The given polynomial is

`mx^3+20x^2+nx-36`

When it divided by (x+1) gives remainder 0 and when divided by (x-2) gives remainder of 45.

To find:

The values of m and n.

Solution:

According to the remainder theorem, if a polynomial P(x) is divided by (x-c), then the remainder is P(c).

Let the given polynomial be P(x).

`P(x)=mx^3+20x^2+nx-36`

When it divided by (x+1) gives remainder 0. So, P(-1)=0.

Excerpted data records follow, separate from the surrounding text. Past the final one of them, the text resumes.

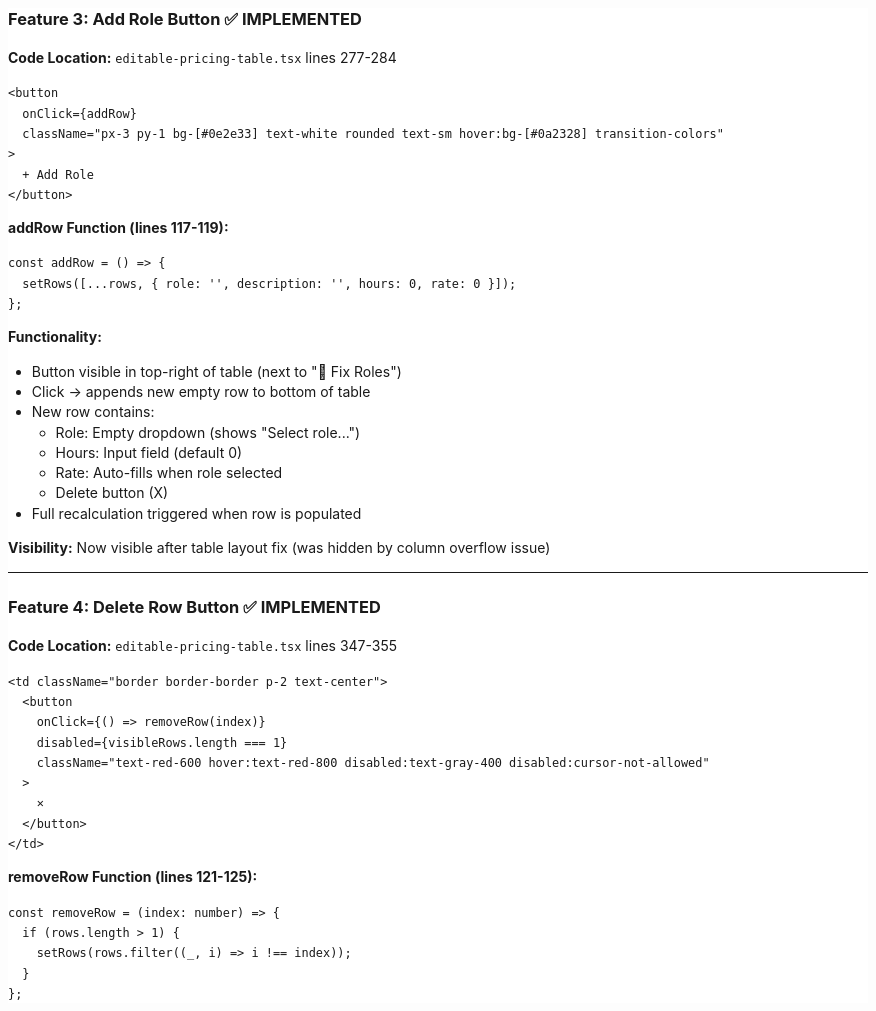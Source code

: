 
### Feature 3: Add Role Button ✅ IMPLEMENTED

**Code Location:** `editable-pricing-table.tsx` lines 277-284

```tsx
<button
  onClick={addRow}
  className="px-3 py-1 bg-[#0e2e33] text-white rounded text-sm hover:bg-[#0a2328] transition-colors"
>
  + Add Role
</button>
```

**addRow Function (lines 117-119):**
```tsx
const addRow = () => {
  setRows([...rows, { role: '', description: '', hours: 0, rate: 0 }]);
};
```

**Functionality:**
- Button visible in top-right of table (next to "🔧 Fix Roles")
- Click → appends new empty row to bottom of table
- New row contains:
  - Role: Empty dropdown (shows "Select role...")
  - Hours: Input field (default 0)
  - Rate: Auto-fills when role selected
  - Delete button (X)
- Full recalculation triggered when row is populated

**Visibility:** Now visible after table layout fix (was hidden by column overflow issue)

---

### Feature 4: Delete Row Button ✅ IMPLEMENTED

**Code Location:** `editable-pricing-table.tsx` lines 347-355

```tsx
<td className="border border-border p-2 text-center">
  <button
    onClick={() => removeRow(index)}
    disabled={visibleRows.length === 1}
    className="text-red-600 hover:text-red-800 disabled:text-gray-400 disabled:cursor-not-allowed"
  >
    ✕
  </button>
</td>
```

**removeRow Function (lines 121-125):**
```tsx
const removeRow = (index: number) => {
  if (rows.length > 1) {
    setRows(rows.filter((_, i) => i !== index));
  }
};
```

`P(-1)=m(-1)^3+20(-1)^2+n(-1)-36`

`0=-m+20-n-36`

`0=-m-n-16`

`m+n=-16` ...(i)

When P(x) is divided by (x-2) gives remainder of 45. So, P(2)=0

`m(2)^3+20(2)^2+n(2)-36=45`

`8m+80+2n-36=45`

`8m+2n+44=45`

`8m+2n=45-44`

`8m+2n=1` ...(ii)

Multiply 2 on both sides of (i).

`2m+2n=-32` ...(iii)

Subtract (iii) from (ii).

`6m=33`

`m=(33)/(6)`

`m=5.5`

Putting m=5.5 in (i), we get

`5.5+n=-16`

`n=-16-5.5`

`n=-21.5`

Therefore, the values of m and n are 5.5 and -21.5 respectively.